A second point concerns Paranjpe's objection that donors of data are not referred to as "participants" but as "subjects," indicating "that the psychologists are presumed to be the knowers and the so-called 'subjects' are no more than objects of knowledge and not knowers in their own right". Again, Paranjpe's interpretation may not be the only one. To me the notion of participant carries a misguided suggestion of equality between data donors and researchers. Even when respecting and valuing data donors to the fullest extent, I am dealing with "subjects" or "informants" in the course of research. According to the ethical standards of national psychological associations, at least in Western Europe, my professional responsibility makes me the person who is accountable for the legitimacy and ethical standards of the project.
In summary, there are two aspects to Paranjpe's review, his criticisms of current culture-comparative research and his recommendations of an alternative approach. We should take the criticisms very seriously, but I am not yet convinced that the recommended alternative is the obvious medicine for the infirmities of our field. Perhaps the Pamplona proceedings forms "a respectable volume" for a few more reasons than it has been credited with by Paranjpe.
Enriquez, V. G. (1993). Developing a Filipino psychology. In U. Kim & J. W. Berry (Eds.), Indigenous psychologies: Research and experience in cultural context (pp. 152-169). Newbury Park, CA: Sage.
Guba, E. G., & Lincoln, S. (1994). Competing paradigms in qualitative research. In N. K. Denzin & Y. S. Lincoln (Eds.), Handbook of qualitative research (pp. 105-117).

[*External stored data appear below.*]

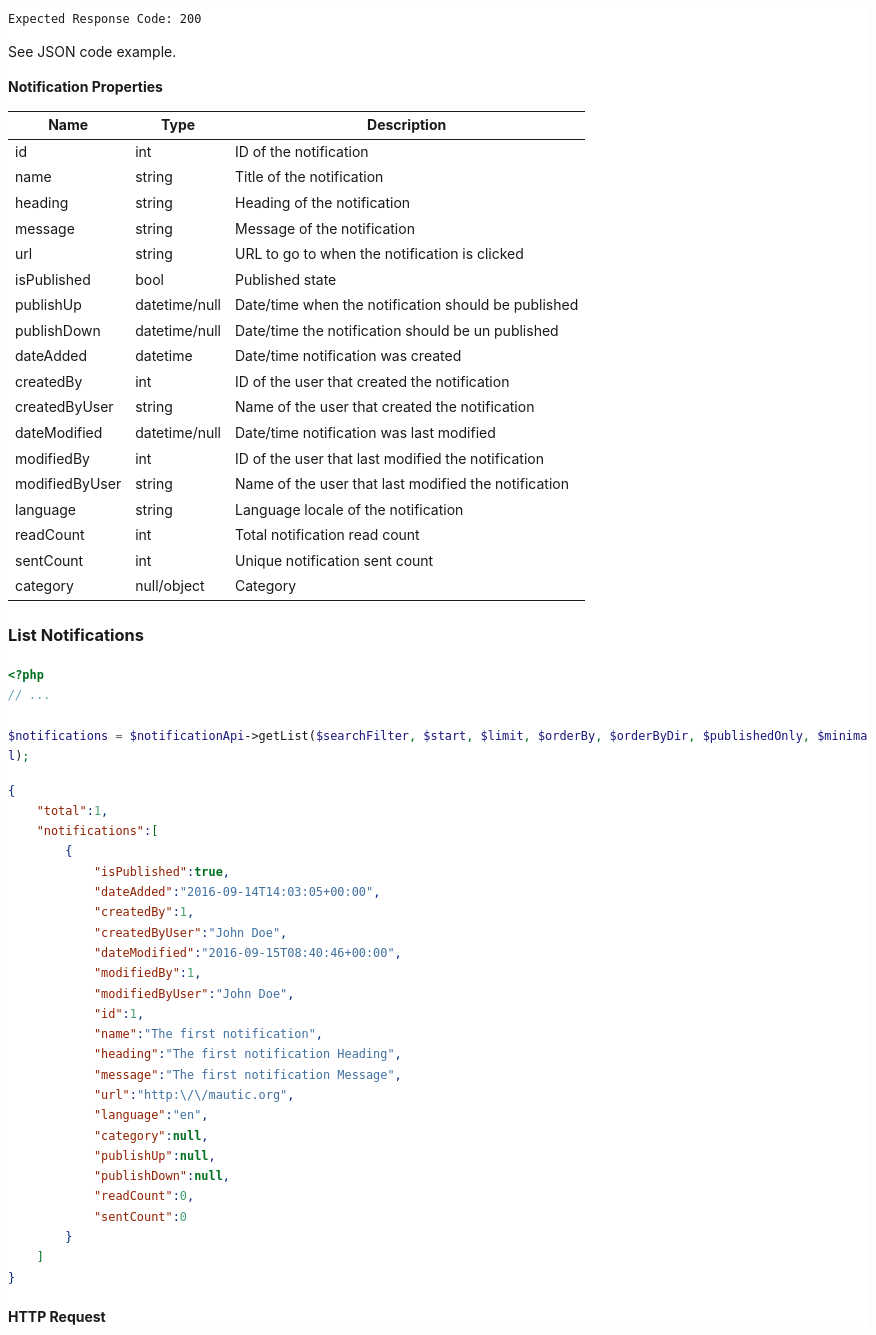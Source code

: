 `Expected Response Code: 200`

See JSON code example.

**Notification Properties**

Name|Type|Description
----|----|-----------
id|int|ID of the notification
name|string|Title of the notification
heading|string|Heading of the notification
message|string|Message of the notification
url|string|URL to go to when the notification is clicked
isPublished|bool|Published state
publishUp|datetime/null|Date/time when the notification should be published
publishDown|datetime/null|Date/time the notification should be un published
dateAdded|datetime|Date/time notification was created
createdBy|int|ID of the user that created the notification
createdByUser|string|Name of the user that created the notification
dateModified|datetime/null|Date/time notification was last modified
modifiedBy|int|ID of the user that last modified the notification
modifiedByUser|string|Name of the user that last modified the notification
language|string|Language locale of the notification
readCount|int|Total notification read count
sentCount|int|Unique notification sent count
category|null/object|Category

### List Notifications
```php
<?php
// ...

$notifications = $notificationApi->getList($searchFilter, $start, $limit, $orderBy, $orderByDir, $publishedOnly, $minimal);
```
```json
{  
    "total":1,
    "notifications":[  
        {  
            "isPublished":true,
            "dateAdded":"2016-09-14T14:03:05+00:00",
            "createdBy":1,
            "createdByUser":"John Doe",
            "dateModified":"2016-09-15T08:40:46+00:00",
            "modifiedBy":1,
            "modifiedByUser":"John Doe",
            "id":1,
            "name":"The first notification",
            "heading":"The first notification Heading",
            "message":"The first notification Message",
            "url":"http:\/\/mautic.org",
            "language":"en",
            "category":null,
            "publishUp":null,
            "publishDown":null,
            "readCount":0,
            "sentCount":0
        }
    ]
}
```
#### HTTP Request
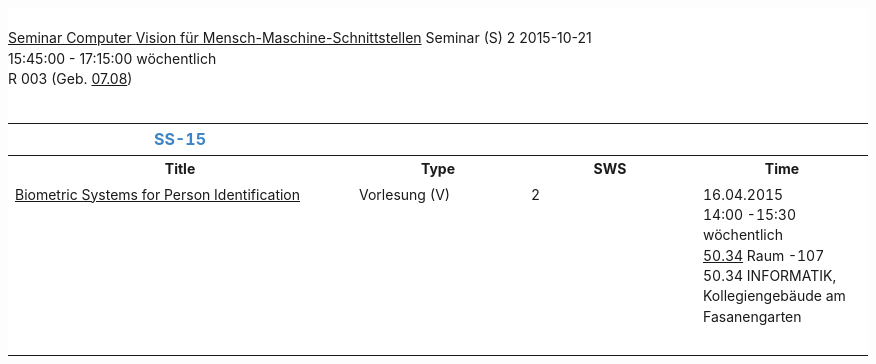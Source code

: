 <tr>
<td><br>
 
</td>
</tr>
<tr>
        
<td><a href="https://cvhci.anthropomatik.kit.edu/600_1159.php" target="_blank">Seminar Computer Vision für Mensch-Maschine-Schnittstellen</a></td>
        
<td>Seminar (S)</td>
        
<td>2</td>
        
<td>2015-10-21<br>
15:45:00 - 17:15:00 wöchentlich<br>
R 003 (Geb. <a href="http://www.kit.edu/besuchen/campusplan.php?id=07.08">07.08</a>) <br>

</td>
    </tr>

</tbody>
</table>
<br>

<table cellpadding="0" cellspacing="0" style="table-layout:fixed">
    
   
<tbody>
<tr>
<th  style="color:rgb(61,133,198)"><b><font size="3">SS-15</font></b></th>
</tr>
<tr>
        
<th style="width:40%">Title</th>
        
<th style="width:20%">Type</th>
        
<th style="width:20%">SWS</th>
        
<th style="width:20%">Time</th>
    </tr>
        
<tr>
        
<td><a href="https://cvhci.anthropomatik.kit.edu/600_1072.php" target="_blank">Biometric Systems for Person Identification</a></td>
        
<td>Vorlesung (V)</td>
        
<td>2</td>
        
<td>16.04.2015<br>
14:00 -15:30 wöchentlich<br>
<a href="http://www.kit.edu/besuchen/campusplan.php?id=50.34">50.34</a> Raum -107 50.34 INFORMATIK, Kollegiengebäude am Fasanengarten</td>
    </tr>
<tr>
<td><br>
</td>
</tr>
<tr>
        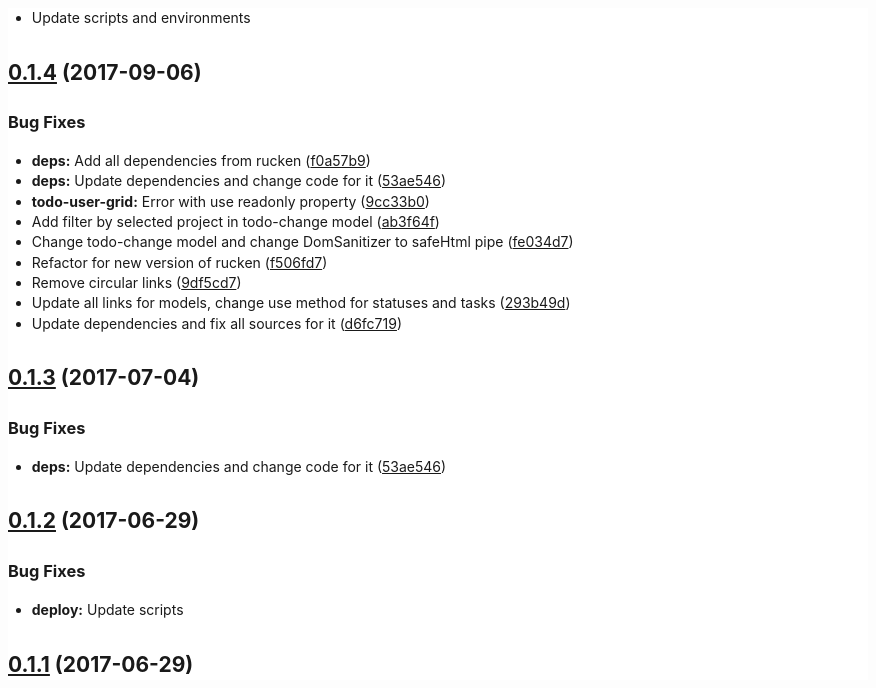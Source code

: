 
* Update scripts and environments


<a name="0.1.4"></a>
## [0.1.4](https://github.com/rucken/todo-web/compare/0.1.2...0.1.4) (2017-09-06)


### Bug Fixes

* **deps:** Add all dependencies from rucken ([f0a57b9](https://github.com/rucken/todo-web/commit/f0a57b9))
* **deps:** Update dependencies and change code for it ([53ae546](https://github.com/rucken/todo-web/commit/53ae546))
* **todo-user-grid:** Error with use readonly property ([9cc33b0](https://github.com/rucken/todo-web/commit/9cc33b0))
* Add filter by selected project in todo-change model ([ab3f64f](https://github.com/rucken/todo-web/commit/ab3f64f))
* Change todo-change model and change DomSanitizer to safeHtml pipe ([fe034d7](https://github.com/rucken/todo-web/commit/fe034d7))
* Refactor for new version of rucken ([f506fd7](https://github.com/rucken/todo-web/commit/f506fd7))
* Remove circular links ([9df5cd7](https://github.com/rucken/todo-web/commit/9df5cd7))
* Update all links for models, change use method for statuses and tasks ([293b49d](https://github.com/rucken/todo-web/commit/293b49d))
* Update dependencies and fix all sources for it ([d6fc719](https://github.com/rucken/todo-web/commit/d6fc719))



<a name="0.1.3"></a>
## [0.1.3](https://github.com/rucken/todo-web/compare/0.1.2...v0.1.3) (2017-07-04)


### Bug Fixes

* **deps:** Update dependencies and change code for it ([53ae546](https://github.com/rucken/todo-web/commit/53ae546))



<a name="0.1.2"></a>
## [0.1.2](https://github.com/rucken/todo-web/compare/0.1.0...v0.1.2) (2017-06-29)

### Bug Fixes

* **deploy:** Update scripts


<a name="0.1.1"></a>
## [0.1.1](https://github.com/rucken/todo-web/compare/0.1.0...v0.1.1) (2017-06-29)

Thousand Oaks, CA: Sage.
Poortinga, Y. H. (1997). Towards convergence? In J. W. Berry, Y. H. Poortinga & J. Pandey (Eds.), Handbook of cross-cultural psychology (2nd Ed., Vol. 1, Theory and method, pp. 347- 387). Boston: Allyn & Bacon.
Scribner, S., & Cole, M. (1981). The psychology of literacy. Cambridge: MA: Harvard University Press.
Sinha, D. (1997). Indigenizing psychology. In J. W. Berry, Y. H. Poortinga & J. Pandey (Eds.), Handbook of cross-cultural psychology (2nd Ed., Vol. 1, Theory and method, pp. 129- 169). Boston: Allyn & Bacon.